RECORDS TO USE
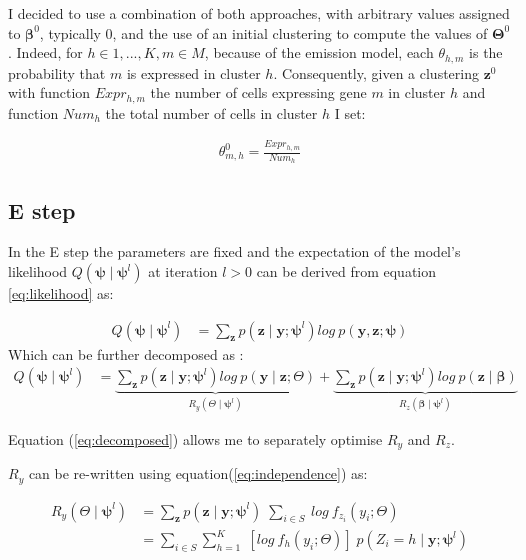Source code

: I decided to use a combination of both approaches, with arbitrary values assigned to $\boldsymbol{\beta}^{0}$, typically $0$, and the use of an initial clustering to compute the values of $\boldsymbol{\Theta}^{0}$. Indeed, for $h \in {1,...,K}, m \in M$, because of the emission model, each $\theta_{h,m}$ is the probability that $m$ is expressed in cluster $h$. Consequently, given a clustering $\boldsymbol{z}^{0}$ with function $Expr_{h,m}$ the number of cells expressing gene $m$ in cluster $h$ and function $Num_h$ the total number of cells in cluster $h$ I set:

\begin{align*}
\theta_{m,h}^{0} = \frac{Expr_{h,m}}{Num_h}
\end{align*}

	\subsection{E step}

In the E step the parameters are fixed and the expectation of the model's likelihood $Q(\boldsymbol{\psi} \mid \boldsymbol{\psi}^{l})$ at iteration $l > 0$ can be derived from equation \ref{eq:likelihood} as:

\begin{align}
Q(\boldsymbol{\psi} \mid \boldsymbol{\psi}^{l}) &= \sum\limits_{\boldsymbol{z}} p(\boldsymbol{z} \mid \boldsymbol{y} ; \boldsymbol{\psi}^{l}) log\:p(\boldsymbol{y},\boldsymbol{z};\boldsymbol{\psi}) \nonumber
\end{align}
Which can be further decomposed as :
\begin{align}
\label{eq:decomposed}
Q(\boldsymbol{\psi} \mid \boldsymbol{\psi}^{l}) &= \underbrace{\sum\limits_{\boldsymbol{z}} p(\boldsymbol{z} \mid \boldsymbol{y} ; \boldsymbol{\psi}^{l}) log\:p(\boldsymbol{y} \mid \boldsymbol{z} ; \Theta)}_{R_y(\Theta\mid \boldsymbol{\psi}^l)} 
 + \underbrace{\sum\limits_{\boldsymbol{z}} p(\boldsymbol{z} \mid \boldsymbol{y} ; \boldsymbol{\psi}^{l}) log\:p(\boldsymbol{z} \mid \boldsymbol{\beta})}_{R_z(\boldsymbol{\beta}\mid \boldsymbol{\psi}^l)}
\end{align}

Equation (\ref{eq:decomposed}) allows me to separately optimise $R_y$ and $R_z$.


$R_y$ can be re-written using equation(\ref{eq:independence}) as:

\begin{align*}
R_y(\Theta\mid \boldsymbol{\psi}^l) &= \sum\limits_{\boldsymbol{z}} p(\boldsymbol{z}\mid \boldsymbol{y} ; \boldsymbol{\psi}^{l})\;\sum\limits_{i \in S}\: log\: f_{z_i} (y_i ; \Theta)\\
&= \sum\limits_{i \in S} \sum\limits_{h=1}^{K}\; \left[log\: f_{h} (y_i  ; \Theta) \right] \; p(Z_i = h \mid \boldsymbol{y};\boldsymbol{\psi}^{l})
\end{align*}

EXERCISE DESCRIPTION
Repeat, exactly, every line from the one containing "optimise $R_y$ and $R_z$." through the final line of the listing above, adding nothing.

PROBLEM SOLUTION
Equation (\ref{eq:decomposed}) allows me to separately optimise $R_y$ and $R_z$.


$R_y$ can be re-written using equation(\ref{eq:independence}) as:

\begin{align*}
R_y(\Theta\mid \boldsymbol{\psi}^l) &= \sum\limits_{\boldsymbol{z}} p(\boldsymbol{z}\mid \boldsymbol{y} ; \boldsymbol{\psi}^{l})\;\sum\limits_{i \in S}\: log\: f_{z_i} (y_i ; \Theta)\\
&= \sum\limits_{i \in S} \sum\limits_{h=1}^{K}\; \left[log\: f_{h} (y_i  ; \Theta) \right] \; p(Z_i = h \mid \boldsymbol{y};\boldsymbol{\psi}^{l})
\end{align*}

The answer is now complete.